▶ [GIVEN ENTRIES]
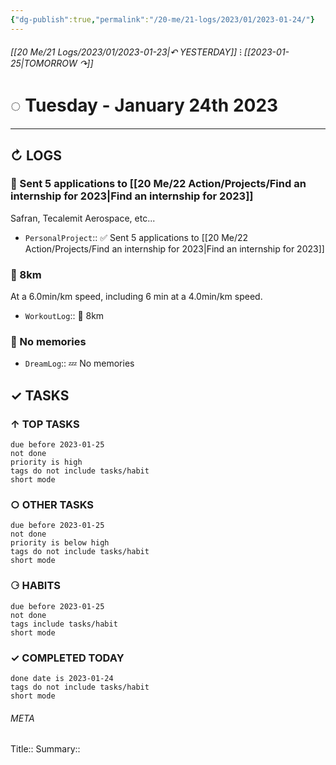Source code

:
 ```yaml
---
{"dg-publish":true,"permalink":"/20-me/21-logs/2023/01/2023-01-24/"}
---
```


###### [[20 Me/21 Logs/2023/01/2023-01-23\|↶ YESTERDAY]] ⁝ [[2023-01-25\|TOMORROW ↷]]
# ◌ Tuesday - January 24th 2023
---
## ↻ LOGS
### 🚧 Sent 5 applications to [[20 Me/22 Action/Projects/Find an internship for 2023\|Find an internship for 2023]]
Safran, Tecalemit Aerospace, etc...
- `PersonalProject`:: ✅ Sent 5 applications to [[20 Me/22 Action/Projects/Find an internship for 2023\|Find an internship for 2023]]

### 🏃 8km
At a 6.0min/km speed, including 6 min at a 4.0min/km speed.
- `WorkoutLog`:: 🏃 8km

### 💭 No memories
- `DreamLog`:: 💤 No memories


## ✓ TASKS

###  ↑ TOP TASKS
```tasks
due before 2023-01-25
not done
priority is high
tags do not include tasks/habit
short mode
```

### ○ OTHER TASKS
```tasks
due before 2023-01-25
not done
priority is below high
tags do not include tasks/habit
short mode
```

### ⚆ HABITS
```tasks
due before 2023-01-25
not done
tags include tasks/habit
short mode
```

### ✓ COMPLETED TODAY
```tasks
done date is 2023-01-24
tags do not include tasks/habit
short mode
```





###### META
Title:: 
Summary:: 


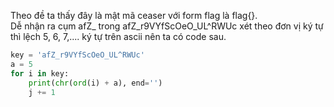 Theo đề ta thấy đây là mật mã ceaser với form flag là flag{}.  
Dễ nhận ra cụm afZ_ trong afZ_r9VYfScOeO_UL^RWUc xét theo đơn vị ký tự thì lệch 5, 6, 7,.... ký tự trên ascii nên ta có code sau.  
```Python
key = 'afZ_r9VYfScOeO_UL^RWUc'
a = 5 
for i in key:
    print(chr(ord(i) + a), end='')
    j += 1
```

▶ [PROBLEM STATEMENT] Your task is an exact transcription of all the data, minus the pictures.

▶ [ANSWER BOX]
Source code

:
 ```yaml
---
{"dg-publish":true,"permalink":"/20-me/21-logs/2023/01/2023-01-24/"}
---
```


###### [[20 Me/21 Logs/2023/01/2023-01-23\|↶ YESTERDAY]] ⁝ [[2023-01-25\|TOMORROW ↷]]
# ◌ Tuesday - January 24th 2023
---
## ↻ LOGS
### 🚧 Sent 5 applications to [[20 Me/22 Action/Projects/Find an internship for 2023\|Find an internship for 2023]]
Safran, Tecalemit Aerospace, etc...
- `PersonalProject`:: ✅ Sent 5 applications to [[20 Me/22 Action/Projects/Find an internship for 2023\|Find an internship for 2023]]

### 🏃 8km
At a 6.0min/km speed, including 6 min at a 4.0min/km speed.
- `WorkoutLog`:: 🏃 8km

### 💭 No memories
- `DreamLog`:: 💤 No memories


## ✓ TASKS

###  ↑ TOP TASKS
```tasks
due before 2023-01-25
not done
priority is high
tags do not include tasks/habit
short mode
```

### ○ OTHER TASKS
```tasks
due before 2023-01-25
not done
priority is below high
tags do not include tasks/habit
short mode
```

### ⚆ HABITS
```tasks
due before 2023-01-25
not done
tags include tasks/habit
short mode
```

### ✓ COMPLETED TODAY
```tasks
done date is 2023-01-24
tags do not include tasks/habit
short mode
```





###### META
Title:: 
Summary:: 


 Theo đề ta thấy đây là mật mã ceaser với form flag là flag{}.  
Dễ nhận ra cụm afZ_ trong afZ_r9VYfScOeO_UL^RWUc xét theo đơn vị ký tự thì lệch 5, 6, 7,.... ký tự trên ascii nên ta có code sau.  
```Python
key = 'afZ_r9VYfScOeO_UL^RWUc'
a = 5 
for i in key:
    print(chr(ord(i) + a), end='')
    j += 1
```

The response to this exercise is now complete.